> **Problem requirements**
What you need to produce from the material below is an exact transcription of the lines from the one with "Escreva um programa que, informado" through the one with "5. **Desafio dos Interruptores e Lâmpadas**", both included, and no other line.

> **Given entries**
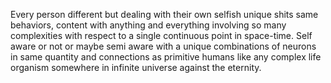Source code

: 
Every person different but dealing with their own selfish unique shits same behaviors, content with anything and everything involving so many complexities with respect to a single continuous point in space-time.
Self aware or not or maybe semi aware with a unique combinations of neurons in same quantity and connections as primitive humans like any complex life organism somewhere in infinite universe against the eternity.

<!--
**ajangir/ajangir** is a ✨ _special_ ✨ repository because its `README.md` (this file) appears on your GitHub profile.

Here are some ideas to get you started:

- 🔭 I’m currently working on ...
- 🌱 I’m currently learning ...
- 👯 I’m looking to collaborate on ...
- 🤔 I’m looking for help with ...
- 💬 Ask me about ...
- 📫 How to reach me: ...
- 😄 Pronouns: ...
- ⚡ Fun fact: ...
-->
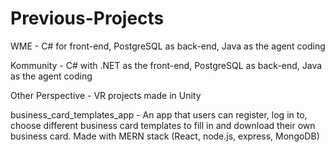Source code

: # Previous-Projects

WME - C# for front-end, PostgreSQL as back-end, Java as the agent coding

Kommunity - C# with .NET as the front-end, PostgreSQL as back-end, Java as the agent coding

Other Perspective - VR projects made in Unity

business_card_templates_app - An app that users can register, log in to, choose different business card templates to fill in and download their own business card. Made with MERN stack (React, node.js, express, MongoDB)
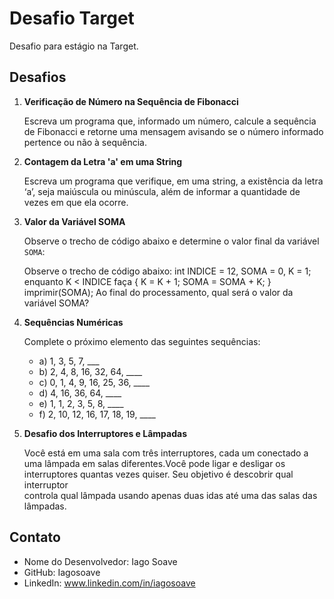 # Desafio Target
 Desafio para estágio na Target.
## Desafios

1. **Verificação de Número na Sequência de Fibonacci**

   Escreva um programa que, informado um número, calcule a sequência de Fibonacci e retorne uma mensagem avisando se o número informado pertence ou não à sequência.

2. **Contagem da Letra 'a' em uma String**

   Escreva um programa que verifique, em uma string, a existência da letra ‘a’, seja maiúscula ou minúscula, além de informar a quantidade de vezes em que ela ocorre.

3. **Valor da Variável SOMA**

   Observe o trecho de código abaixo e determine o valor final da variável `SOMA`:

   Observe o trecho de código abaixo: int INDICE = 12, SOMA = 0, K = 1; enquanto K < INDICE faça { K = K + 1; SOMA = SOMA + K; } imprimir(SOMA);
   Ao final do processamento, qual será o valor da variável SOMA?

4. **Sequências Numéricas**
   
   Complete o próximo elemento das seguintes sequências:

   - a) 1, 3, 5, 7, ___
   - b) 2, 4, 8, 16, 32, 64, ____
   - c) 0, 1, 4, 9, 16, 25, 36, ____
   - d) 4, 16, 36, 64, ____
   - e) 1, 1, 2, 3, 5, 8, ____
   - f) 2, 10, 12, 16, 17, 18, 19, ____

5. **Desafio dos Interruptores e Lâmpadas**
   
     Você está em uma sala com três interruptores, cada um conectado a uma lâmpada em salas diferentes.Você pode ligar e desligar os interruptores quantas vezes quiser. Seu objetivo é descobrir qual interruptor  
      controla qual lâmpada usando apenas duas idas até uma das salas das lâmpadas. 

## Contato
- Nome do Desenvolvedor: Iago Soave
- GitHub: Iagosoave
- LinkedIn: www.linkedin.com/in/iagosoave

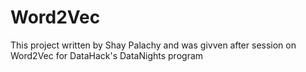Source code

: # Word2Vec
This project written by Shay Palachy and was givven after session on Word2Vec for DataHack's DataNights program
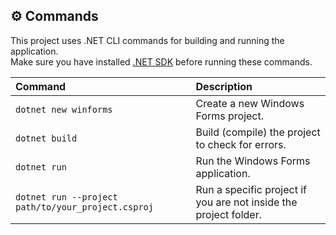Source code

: ## ⚙️ Commands

This project uses .NET CLI commands for building and running the application.  
Make sure you have installed [.NET SDK](https://dotnet.microsoft.com/en-us/download) before running these commands.

| Command | Description |
|:--------|:------------|
| `dotnet new winforms` | Create a new Windows Forms project. |
| `dotnet build` | Build (compile) the project to check for errors. |
| `dotnet run` | Run the Windows Forms application. |
| `dotnet run --project path/to/your_project.csproj` | Run a specific project if you are not inside the project folder. |
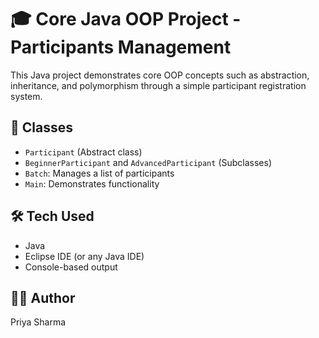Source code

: # 🎓 Core Java OOP Project - Participants Management

This Java project demonstrates core OOP concepts such as abstraction, inheritance, and polymorphism through a simple participant registration system.

## 📂 Classes
- `Participant` (Abstract class)
- `BeginnerParticipant` and `AdvancedParticipant` (Subclasses)
- `Batch`: Manages a list of participants
- `Main`: Demonstrates functionality

## 🛠️ Tech Used
- Java
- Eclipse IDE (or any Java IDE)
- Console-based output

## 👩‍💻 Author
Priya Sharma

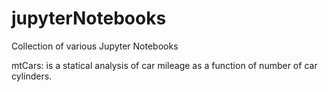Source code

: # jupyterNotebooks
Collection of various Jupyter Notebooks

mtCars: is a statical analysis of car mileage as a function of number of car cylinders.
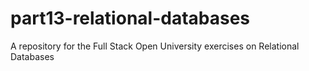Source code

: # part13-relational-databases
A repository for the Full Stack Open University exercises on Relational Databases
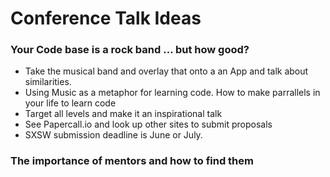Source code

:# Conference Talk Ideas

### Your Code base is a rock band ... but how good?

- Take the musical band and overlay that onto a an App and talk about similarities.
- Using Music as a metaphor for learning code. How to make parrallels in your life to learn code
- Target all levels and make it an inspirational talk
- See Papercall.io and look up other sites to submit proposals
- SXSW submission deadline is June or July.

### The importance of mentors and how to find them
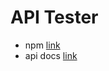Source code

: # API Tester

- npm [link](https://www.npmjs.com/package/simple-api-tester)
- api docs [link](https://nl253.github.io/ApiTester)
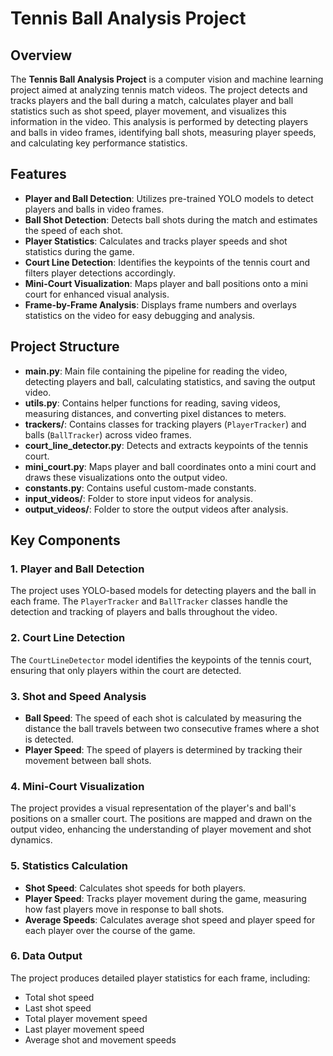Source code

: # Tennis Ball Analysis Project

## Overview
The **Tennis Ball Analysis Project** is a computer vision and machine learning project aimed at analyzing tennis match videos. The project detects and tracks players and the ball during a match, calculates player and ball statistics such as shot speed, player movement, and visualizes this information in the video. This analysis is performed by detecting players and balls in video frames, identifying ball shots, measuring player speeds, and calculating key performance statistics.

## Features
- **Player and Ball Detection**: Utilizes pre-trained YOLO models to detect players and balls in video frames.
- **Ball Shot Detection**: Detects ball shots during the match and estimates the speed of each shot.
- **Player Statistics**: Calculates and tracks player speeds and shot statistics during the game.
- **Court Line Detection**: Identifies the keypoints of the tennis court and filters player detections accordingly.
- **Mini-Court Visualization**: Maps player and ball positions onto a mini court for enhanced visual analysis.
- **Frame-by-Frame Analysis**: Displays frame numbers and overlays statistics on the video for easy debugging and analysis.

## Project Structure

- **main.py**: Main file containing the pipeline for reading the video, detecting players and ball, calculating statistics, and saving the output video.
- **utils.py**: Contains helper functions for reading, saving videos, measuring distances, and converting pixel distances to meters.
- **trackers/**: Contains classes for tracking players (`PlayerTracker`) and balls (`BallTracker`) across video frames.
- **court_line_detector.py**: Detects and extracts keypoints of the tennis court.
- **mini_court.py**: Maps player and ball coordinates onto a mini court and draws these visualizations onto the output video.
- **constants.py**: Contains useful custom-made constants.
- **input_videos/**: Folder to store input videos for analysis.
- **output_videos/**: Folder to store the output videos after analysis.

## Key Components

### 1. **Player and Ball Detection**
   The project uses YOLO-based models for detecting players and the ball in each frame. The `PlayerTracker` and `BallTracker` classes handle the detection and tracking of players and balls throughout the video.

### 2. **Court Line Detection**
   The `CourtLineDetector` model identifies the keypoints of the tennis court, ensuring that only players within the court are detected.

### 3. **Shot and Speed Analysis**
   - **Ball Speed**: The speed of each shot is calculated by measuring the distance the ball travels between two consecutive frames where a shot is detected.
   - **Player Speed**: The speed of players is determined by tracking their movement between ball shots.

### 4. **Mini-Court Visualization**
   The project provides a visual representation of the player's and ball's positions on a smaller court. The positions are mapped and drawn on the output video, enhancing the understanding of player movement and shot dynamics.

### 5. **Statistics Calculation**
   - **Shot Speed**: Calculates shot speeds for both players.
   - **Player Speed**: Tracks player movement during the game, measuring how fast players move in response to ball shots.
   - **Average Speeds**: Calculates average shot speed and player speed for each player over the course of the game.

### 6. **Data Output**
   The project produces detailed player statistics for each frame, including:
   - Total shot speed
   - Last shot speed
   - Total player movement speed
   - Last player movement speed
   - Average shot and movement speeds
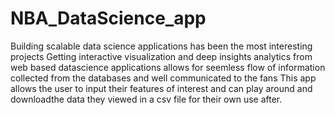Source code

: # NBA_DataScience_app
Building scalable data science applications has been the most interesting projects
Getting interactive visualization and deep insights analytics from web based datascience applications allows for seemless flow of
information collected from the databases and well communicated to the fans
This app allows the user to input their features of interest and can play around and downloadthe data they viewed in a csv file for their
own use after.
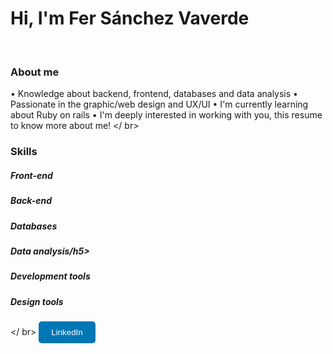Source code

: <h1> Hi, I'm Fer Sánchez Vaverde </h1>

<!--
Here are some ideas to get you started:

- 🔭 I’m currently working on ...
- 🌱 I’m currently learning ...
- 👯 I’m looking to collaborate on ...
- 🤔 I’m looking for help with ...
- 💬 Ask me about ...
- 📫 How to reach me: ...
- 😄 Pronouns: ...
- ⚡ Fun fact: ...
-->

<br/>

<h3>About me </h3>

• Knowledge about backend, frontend, databases and data analysis
• Passionate in the graphic/web design and UX/UI 
• I'm currently learning about Ruby on rails 
• I'm deeply interested in working with you, this <a>resume</a> to know more about me!
</ br>

<h3>Skills</h3>
<h5>Front-end</h5>

<h5>Back-end</h5>

<h5>Databases</h5>

<h5>Data analysis/h5>

<h5>Development tools</h5>

<h5>Design tools</h5>

</ br>
<a href="www.linkedin.com/in/mariafernandasv" target="_blank" style="text-decoration:none;">
    <button style="background-color:#0077B5;color:white;padding:10px 20px;border:none;border-radius:5px;cursor:pointer;">
        LinkedIn
    </button>
</a>
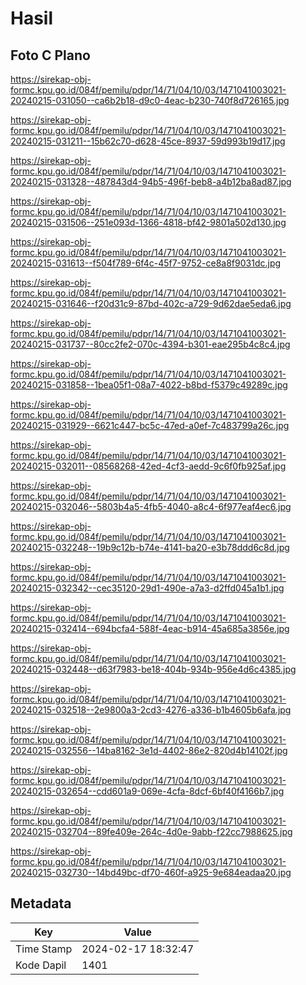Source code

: # Hasil

## Foto C Plano

https://sirekap-obj-formc.kpu.go.id/084f/pemilu/pdpr/14/71/04/10/03/1471041003021-20240215-031050--ca6b2b18-d9c0-4eac-b230-740f8d726165.jpg

https://sirekap-obj-formc.kpu.go.id/084f/pemilu/pdpr/14/71/04/10/03/1471041003021-20240215-031211--15b62c70-d628-45ce-8937-59d993b19d17.jpg

https://sirekap-obj-formc.kpu.go.id/084f/pemilu/pdpr/14/71/04/10/03/1471041003021-20240215-031328--487843d4-94b5-496f-beb8-a4b12ba8ad87.jpg

https://sirekap-obj-formc.kpu.go.id/084f/pemilu/pdpr/14/71/04/10/03/1471041003021-20240215-031506--251e093d-1366-4818-bf42-9801a502d130.jpg

https://sirekap-obj-formc.kpu.go.id/084f/pemilu/pdpr/14/71/04/10/03/1471041003021-20240215-031613--f504f789-6f4c-45f7-9752-ce8a8f9031dc.jpg

https://sirekap-obj-formc.kpu.go.id/084f/pemilu/pdpr/14/71/04/10/03/1471041003021-20240215-031646--f20d31c9-87bd-402c-a729-9d62dae5eda6.jpg

https://sirekap-obj-formc.kpu.go.id/084f/pemilu/pdpr/14/71/04/10/03/1471041003021-20240215-031737--80cc2fe2-070c-4394-b301-eae295b4c8c4.jpg

https://sirekap-obj-formc.kpu.go.id/084f/pemilu/pdpr/14/71/04/10/03/1471041003021-20240215-031858--1bea05f1-08a7-4022-b8bd-f5379c49289c.jpg

https://sirekap-obj-formc.kpu.go.id/084f/pemilu/pdpr/14/71/04/10/03/1471041003021-20240215-031929--6621c447-bc5c-47ed-a0ef-7c483799a26c.jpg

https://sirekap-obj-formc.kpu.go.id/084f/pemilu/pdpr/14/71/04/10/03/1471041003021-20240215-032011--08568268-42ed-4cf3-aedd-9c6f0fb925af.jpg

https://sirekap-obj-formc.kpu.go.id/084f/pemilu/pdpr/14/71/04/10/03/1471041003021-20240215-032046--5803b4a5-4fb5-4040-a8c4-6f977eaf4ec6.jpg

https://sirekap-obj-formc.kpu.go.id/084f/pemilu/pdpr/14/71/04/10/03/1471041003021-20240215-032248--19b9c12b-b74e-4141-ba20-e3b78ddd6c8d.jpg

https://sirekap-obj-formc.kpu.go.id/084f/pemilu/pdpr/14/71/04/10/03/1471041003021-20240215-032342--cec35120-29d1-490e-a7a3-d2ffd045a1b1.jpg

https://sirekap-obj-formc.kpu.go.id/084f/pemilu/pdpr/14/71/04/10/03/1471041003021-20240215-032414--694bcfa4-588f-4eac-b914-45a685a3856e.jpg

https://sirekap-obj-formc.kpu.go.id/084f/pemilu/pdpr/14/71/04/10/03/1471041003021-20240215-032448--d63f7983-be18-404b-934b-956e4d6c4385.jpg

https://sirekap-obj-formc.kpu.go.id/084f/pemilu/pdpr/14/71/04/10/03/1471041003021-20240215-032518--2e9800a3-2cd3-4276-a336-b1b4605b6afa.jpg

https://sirekap-obj-formc.kpu.go.id/084f/pemilu/pdpr/14/71/04/10/03/1471041003021-20240215-032556--14ba8162-3e1d-4402-86e2-820d4b14102f.jpg

https://sirekap-obj-formc.kpu.go.id/084f/pemilu/pdpr/14/71/04/10/03/1471041003021-20240215-032654--cdd601a9-069e-4cfa-8dcf-6bf40f4166b7.jpg

https://sirekap-obj-formc.kpu.go.id/084f/pemilu/pdpr/14/71/04/10/03/1471041003021-20240215-032704--89fe409e-264c-4d0e-9abb-f22cc7988625.jpg

https://sirekap-obj-formc.kpu.go.id/084f/pemilu/pdpr/14/71/04/10/03/1471041003021-20240215-032730--14bd49bc-df70-460f-a925-9e684eadaa20.jpg


## Metadata

| Key        | Value               |
| ---------- | ------------------- |
| Time Stamp | 2024-02-17 18:32:47 |
| Kode Dapil | 1401                |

> **Answer box**
   Escreva um programa que, informado um número, calcule a sequência de Fibonacci e retorne uma mensagem avisando se o número informado pertence ou não à sequência.

2. **Contagem da Letra 'a' em uma String**

   Escreva um programa que verifique, em uma string, a existência da letra ‘a’, seja maiúscula ou minúscula, além de informar a quantidade de vezes em que ela ocorre.

3. **Valor da Variável SOMA**

   Observe o trecho de código abaixo e determine o valor final da variável `SOMA`:

   Observe o trecho de código abaixo: int INDICE = 12, SOMA = 0, K = 1; enquanto K < INDICE faça { K = K + 1; SOMA = SOMA + K; } imprimir(SOMA);
   Ao final do processamento, qual será o valor da variável SOMA?

4. **Sequências Numéricas**
   
   Complete o próximo elemento das seguintes sequências:

   - a) 1, 3, 5, 7, ___
   - b) 2, 4, 8, 16, 32, 64, ____
   - c) 0, 1, 4, 9, 16, 25, 36, ____
   - d) 4, 16, 36, 64, ____
   - e) 1, 1, 2, 3, 5, 8, ____
   - f) 2, 10, 12, 16, 17, 18, 19, ____

5. **Desafio dos Interruptores e Lâmpadas**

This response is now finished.